The ThinkPad T560 is available in a number of different configurations. If you purchase it from Lenovo.com, you can pick key components, such as the screen, CPU, storage drive, battery and amount of RAM. The display is available in 1366 x 768 nontouch, 1920 x 1080 nontouch, 1920 x 1080 touch and 3K nontouch resolutions.
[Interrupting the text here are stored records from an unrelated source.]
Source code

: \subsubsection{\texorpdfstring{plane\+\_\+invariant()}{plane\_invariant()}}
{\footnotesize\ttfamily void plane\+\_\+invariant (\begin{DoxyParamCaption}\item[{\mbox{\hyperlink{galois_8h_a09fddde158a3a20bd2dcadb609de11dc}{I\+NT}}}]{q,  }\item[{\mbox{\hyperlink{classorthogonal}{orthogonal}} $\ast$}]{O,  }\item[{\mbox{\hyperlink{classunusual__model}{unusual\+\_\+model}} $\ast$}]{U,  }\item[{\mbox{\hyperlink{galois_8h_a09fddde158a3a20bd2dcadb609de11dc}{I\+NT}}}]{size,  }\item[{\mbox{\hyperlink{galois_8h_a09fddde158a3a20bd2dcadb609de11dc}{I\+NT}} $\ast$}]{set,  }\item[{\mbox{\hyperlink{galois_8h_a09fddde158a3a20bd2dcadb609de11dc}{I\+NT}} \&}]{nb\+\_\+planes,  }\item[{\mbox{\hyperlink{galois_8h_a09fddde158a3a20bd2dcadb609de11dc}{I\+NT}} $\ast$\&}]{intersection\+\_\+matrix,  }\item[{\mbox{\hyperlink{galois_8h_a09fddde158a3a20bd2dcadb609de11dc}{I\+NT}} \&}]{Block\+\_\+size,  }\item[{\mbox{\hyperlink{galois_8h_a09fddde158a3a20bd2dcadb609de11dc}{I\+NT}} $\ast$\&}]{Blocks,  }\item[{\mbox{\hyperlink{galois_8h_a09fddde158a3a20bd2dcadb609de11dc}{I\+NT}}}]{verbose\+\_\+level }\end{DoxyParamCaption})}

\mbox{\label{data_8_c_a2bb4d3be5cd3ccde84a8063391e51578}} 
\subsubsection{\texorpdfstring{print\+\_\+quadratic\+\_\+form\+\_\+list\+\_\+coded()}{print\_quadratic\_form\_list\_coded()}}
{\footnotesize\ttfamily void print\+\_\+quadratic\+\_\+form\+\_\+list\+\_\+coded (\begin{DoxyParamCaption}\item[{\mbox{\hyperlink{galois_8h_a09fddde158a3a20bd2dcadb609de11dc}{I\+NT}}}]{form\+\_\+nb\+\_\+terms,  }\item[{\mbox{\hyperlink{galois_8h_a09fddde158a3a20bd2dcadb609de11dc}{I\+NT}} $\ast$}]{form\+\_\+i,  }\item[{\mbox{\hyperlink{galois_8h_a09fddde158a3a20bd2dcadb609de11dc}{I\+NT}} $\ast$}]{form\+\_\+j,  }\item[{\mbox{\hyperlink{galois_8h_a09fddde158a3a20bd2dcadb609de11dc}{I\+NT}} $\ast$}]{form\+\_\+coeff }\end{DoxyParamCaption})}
The processor can be a Core i5 or Core i7, and the storage drive can be a mechanical hard drive, a SATA SSD or a blazing-fast PCIe SSD. A backlit keyboard, fingerprint reader and smart-card reader all cost extra.
Though you can't configure a ThinkPad T560 with discrete graphics on Lenovo.com, third-party retailers sell a few versions of the laptop with low-level, Nvidia 940MX graphics on board. For example, PC Connection sells a T560 with a Core i5-6300U CPU, 8GB of RAM, a 512GB SSD, a 1920 x 1080 display and the Nvidia GPU, for $1,564.
The $809.10 starting configuration comes with a 1366 x 768 display, a Core i5-6200U CPU, 4GB of RAM, a 500GB hard drive and a three-cell battery. Our $1,286.10 review unit came with a 1920 x 1080 nontouch screen, a Core i5-6300U CPU, 8GB of RAM, a 256GB SSD, a six-cell battery and Windows 10 Pro. We strongly recommend configuring the ThinkPad T560 with the six-cell, 72-watt-hour battery (a $15 premium), getting at least the 1080p nontouch screen (a $50 upgrade) and choosing an SSD over a mechanical hard drive.
If you're looking for a mainstream business laptop with a 15-inch screen, the Lenovo ThinkPad T560 should be at the top of your list. Lenovo's laptop is a joy to use because of its sharp, colorful display; comfy keyboard; and pair of accurate pointing devices. Even better, the T560's hot-swappable battery offers the longest battery life of any current laptop, and its MIL-SPEC-tested chassis ensures that it can withstand years of constant use.
Users looking for a laptop that's easier to carry should consider either the consumer-oriented Dell XPS 15 or the 14-inch ThinkPad T460. However, if you want the ultimate 15-inch productivity laptop, the ThinkPad T560 is your best choice.